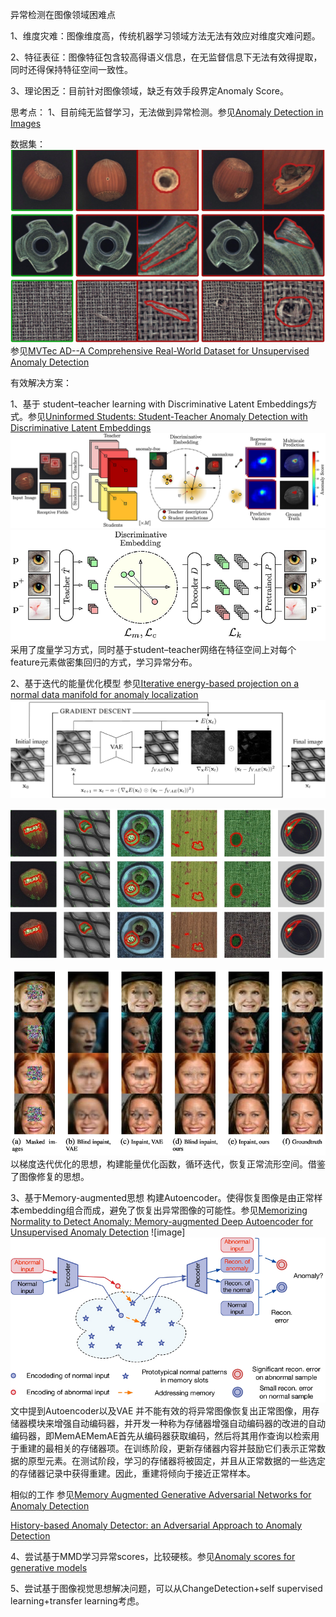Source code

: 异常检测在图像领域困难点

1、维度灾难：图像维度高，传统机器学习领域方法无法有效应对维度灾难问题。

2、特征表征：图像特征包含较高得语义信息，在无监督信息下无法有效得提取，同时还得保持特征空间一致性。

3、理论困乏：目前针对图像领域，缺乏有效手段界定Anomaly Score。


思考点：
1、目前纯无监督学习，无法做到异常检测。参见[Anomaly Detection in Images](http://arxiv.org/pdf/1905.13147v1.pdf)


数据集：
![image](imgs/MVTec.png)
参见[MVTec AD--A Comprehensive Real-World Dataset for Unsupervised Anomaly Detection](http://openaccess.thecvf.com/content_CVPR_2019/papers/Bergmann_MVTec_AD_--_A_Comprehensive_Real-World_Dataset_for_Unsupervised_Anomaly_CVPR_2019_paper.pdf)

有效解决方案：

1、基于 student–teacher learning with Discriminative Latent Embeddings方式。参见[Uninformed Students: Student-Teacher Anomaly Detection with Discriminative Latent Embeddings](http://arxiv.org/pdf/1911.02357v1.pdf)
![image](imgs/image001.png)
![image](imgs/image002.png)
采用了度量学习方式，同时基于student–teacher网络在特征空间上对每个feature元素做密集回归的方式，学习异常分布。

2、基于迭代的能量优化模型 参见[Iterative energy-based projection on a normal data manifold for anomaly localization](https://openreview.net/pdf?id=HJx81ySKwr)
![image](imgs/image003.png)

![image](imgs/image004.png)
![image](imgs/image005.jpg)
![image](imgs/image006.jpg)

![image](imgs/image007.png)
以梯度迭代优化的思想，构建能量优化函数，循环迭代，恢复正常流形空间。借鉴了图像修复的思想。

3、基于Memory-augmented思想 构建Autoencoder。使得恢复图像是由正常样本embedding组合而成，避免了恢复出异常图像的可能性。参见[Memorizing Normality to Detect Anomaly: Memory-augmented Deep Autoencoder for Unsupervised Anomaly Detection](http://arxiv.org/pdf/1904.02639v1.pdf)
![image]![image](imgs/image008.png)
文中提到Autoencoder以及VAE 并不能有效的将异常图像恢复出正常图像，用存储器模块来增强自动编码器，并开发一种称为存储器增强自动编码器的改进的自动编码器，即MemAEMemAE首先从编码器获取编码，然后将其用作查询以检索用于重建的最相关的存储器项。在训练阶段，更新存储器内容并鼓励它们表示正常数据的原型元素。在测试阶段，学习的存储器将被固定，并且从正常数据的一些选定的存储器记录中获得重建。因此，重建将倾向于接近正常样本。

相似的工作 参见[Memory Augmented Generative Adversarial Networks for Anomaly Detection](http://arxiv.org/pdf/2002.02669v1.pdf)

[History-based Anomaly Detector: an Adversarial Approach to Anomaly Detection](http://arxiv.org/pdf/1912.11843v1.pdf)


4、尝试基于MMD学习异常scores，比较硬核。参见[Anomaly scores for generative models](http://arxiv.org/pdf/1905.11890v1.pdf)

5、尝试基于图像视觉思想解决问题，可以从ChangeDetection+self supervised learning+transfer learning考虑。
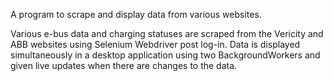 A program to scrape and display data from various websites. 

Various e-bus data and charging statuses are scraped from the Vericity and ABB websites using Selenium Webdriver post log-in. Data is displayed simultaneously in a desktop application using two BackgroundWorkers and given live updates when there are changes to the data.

==

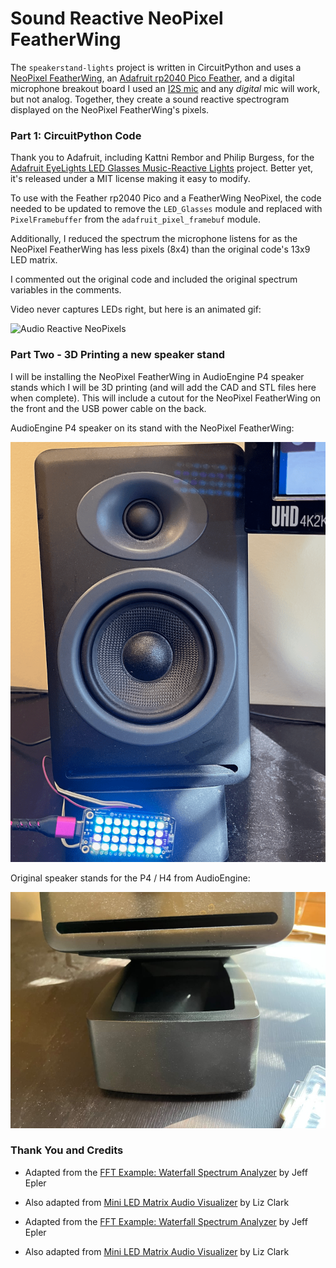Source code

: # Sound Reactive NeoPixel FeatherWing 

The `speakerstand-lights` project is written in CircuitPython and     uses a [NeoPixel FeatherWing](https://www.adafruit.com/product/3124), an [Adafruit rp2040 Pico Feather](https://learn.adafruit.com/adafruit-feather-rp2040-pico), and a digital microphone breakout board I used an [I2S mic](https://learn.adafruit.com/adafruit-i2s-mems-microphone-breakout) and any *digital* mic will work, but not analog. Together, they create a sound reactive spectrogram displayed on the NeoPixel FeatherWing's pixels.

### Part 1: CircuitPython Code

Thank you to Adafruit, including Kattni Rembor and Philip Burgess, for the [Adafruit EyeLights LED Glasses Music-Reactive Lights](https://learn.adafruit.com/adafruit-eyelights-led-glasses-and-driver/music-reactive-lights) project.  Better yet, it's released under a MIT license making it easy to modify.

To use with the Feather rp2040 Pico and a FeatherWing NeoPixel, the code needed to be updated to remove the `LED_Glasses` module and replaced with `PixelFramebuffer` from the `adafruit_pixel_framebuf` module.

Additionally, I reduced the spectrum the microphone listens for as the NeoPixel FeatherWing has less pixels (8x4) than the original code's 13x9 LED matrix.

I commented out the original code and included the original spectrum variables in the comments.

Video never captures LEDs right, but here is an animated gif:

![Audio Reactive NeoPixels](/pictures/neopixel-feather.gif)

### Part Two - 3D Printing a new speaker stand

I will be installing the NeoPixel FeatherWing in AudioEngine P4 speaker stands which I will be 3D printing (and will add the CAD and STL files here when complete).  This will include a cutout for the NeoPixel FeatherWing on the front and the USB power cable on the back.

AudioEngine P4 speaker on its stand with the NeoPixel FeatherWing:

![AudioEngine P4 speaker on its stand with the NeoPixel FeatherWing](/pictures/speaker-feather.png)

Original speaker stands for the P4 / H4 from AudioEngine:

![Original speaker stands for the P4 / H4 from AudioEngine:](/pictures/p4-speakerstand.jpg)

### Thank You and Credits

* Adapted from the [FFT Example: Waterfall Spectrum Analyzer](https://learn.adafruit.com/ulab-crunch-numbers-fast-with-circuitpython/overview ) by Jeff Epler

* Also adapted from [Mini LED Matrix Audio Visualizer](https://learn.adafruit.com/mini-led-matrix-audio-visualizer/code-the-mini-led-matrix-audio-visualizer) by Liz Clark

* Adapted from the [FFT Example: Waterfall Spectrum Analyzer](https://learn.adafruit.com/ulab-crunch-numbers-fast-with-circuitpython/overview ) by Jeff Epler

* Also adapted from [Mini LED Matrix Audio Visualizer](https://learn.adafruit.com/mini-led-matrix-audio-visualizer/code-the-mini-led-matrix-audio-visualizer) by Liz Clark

● **TASK GOAL**
Each line above that contains the word "Adversarial" should be copied.

● **RESULT OF THIS EXERCISE**
相似的工作 参见[Memory Augmented Generative Adversarial Networks for Anomaly Detection](http://arxiv.org/pdf/2002.02669v1.pdf)
[History-based Anomaly Detector: an Adversarial Approach to Anomaly Detection](http://arxiv.org/pdf/1912.11843v1.pdf)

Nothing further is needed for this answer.